• **Task requirements**
Look below for the line containing "rate-model notation. \\"; from there through the line containing "or smoothed. \\", both lines included, please set down each line exactly and nothing else.

-- Opening Marker --

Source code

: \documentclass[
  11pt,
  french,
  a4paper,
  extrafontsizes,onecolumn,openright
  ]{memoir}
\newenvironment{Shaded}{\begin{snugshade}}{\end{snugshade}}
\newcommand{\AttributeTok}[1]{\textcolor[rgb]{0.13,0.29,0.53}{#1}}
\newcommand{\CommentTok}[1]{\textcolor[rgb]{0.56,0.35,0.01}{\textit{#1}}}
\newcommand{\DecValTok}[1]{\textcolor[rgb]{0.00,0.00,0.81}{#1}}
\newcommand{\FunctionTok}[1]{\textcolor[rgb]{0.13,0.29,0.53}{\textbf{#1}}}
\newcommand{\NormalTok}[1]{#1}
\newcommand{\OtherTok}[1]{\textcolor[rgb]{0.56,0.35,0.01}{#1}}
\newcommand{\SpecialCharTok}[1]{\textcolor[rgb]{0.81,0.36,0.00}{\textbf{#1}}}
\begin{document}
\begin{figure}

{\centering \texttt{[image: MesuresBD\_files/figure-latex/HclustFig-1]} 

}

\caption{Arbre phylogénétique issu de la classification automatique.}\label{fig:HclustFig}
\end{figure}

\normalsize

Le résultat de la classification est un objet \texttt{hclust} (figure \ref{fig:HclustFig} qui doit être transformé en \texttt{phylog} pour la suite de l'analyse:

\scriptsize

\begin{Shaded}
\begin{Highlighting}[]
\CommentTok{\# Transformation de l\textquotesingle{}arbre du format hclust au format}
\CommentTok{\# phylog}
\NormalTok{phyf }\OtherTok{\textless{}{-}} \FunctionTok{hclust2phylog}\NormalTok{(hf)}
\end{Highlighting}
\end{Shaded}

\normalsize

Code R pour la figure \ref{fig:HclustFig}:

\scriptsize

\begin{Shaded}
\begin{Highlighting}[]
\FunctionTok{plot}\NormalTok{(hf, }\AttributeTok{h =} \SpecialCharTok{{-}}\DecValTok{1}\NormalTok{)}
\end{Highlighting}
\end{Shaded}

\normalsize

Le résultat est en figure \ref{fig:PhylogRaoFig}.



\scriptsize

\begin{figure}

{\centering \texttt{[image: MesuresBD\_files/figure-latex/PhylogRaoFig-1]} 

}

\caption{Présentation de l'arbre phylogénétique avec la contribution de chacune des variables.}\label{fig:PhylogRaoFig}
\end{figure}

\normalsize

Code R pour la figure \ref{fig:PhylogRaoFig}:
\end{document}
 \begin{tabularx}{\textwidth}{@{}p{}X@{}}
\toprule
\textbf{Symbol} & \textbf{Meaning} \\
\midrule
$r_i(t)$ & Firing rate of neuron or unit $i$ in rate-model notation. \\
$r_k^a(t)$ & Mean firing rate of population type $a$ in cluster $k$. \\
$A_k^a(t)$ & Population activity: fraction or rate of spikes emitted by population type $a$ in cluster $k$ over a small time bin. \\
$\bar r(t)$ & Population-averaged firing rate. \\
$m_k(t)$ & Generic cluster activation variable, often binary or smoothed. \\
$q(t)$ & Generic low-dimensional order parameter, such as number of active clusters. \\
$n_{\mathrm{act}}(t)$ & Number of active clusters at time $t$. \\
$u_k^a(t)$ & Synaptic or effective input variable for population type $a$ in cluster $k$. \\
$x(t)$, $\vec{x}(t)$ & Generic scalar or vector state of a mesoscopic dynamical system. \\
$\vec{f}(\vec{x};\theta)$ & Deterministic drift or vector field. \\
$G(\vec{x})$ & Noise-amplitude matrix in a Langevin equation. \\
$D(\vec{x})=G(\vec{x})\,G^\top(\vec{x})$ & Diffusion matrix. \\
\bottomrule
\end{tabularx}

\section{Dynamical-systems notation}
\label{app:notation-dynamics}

-- Closing Marker --

• **Result of the task**
$r_i(t)$ & Firing rate of neuron or unit $i$ in rate-model notation. \\
$r_k^a(t)$ & Mean firing rate of population type $a$ in cluster $k$. \\
$A_k^a(t)$ & Population activity: fraction or rate of spikes emitted by population type $a$ in cluster $k$ over a small time bin. \\
$\bar r(t)$ & Population-averaged firing rate. \\
$m_k(t)$ & Generic cluster activation variable, often binary or smoothed. \\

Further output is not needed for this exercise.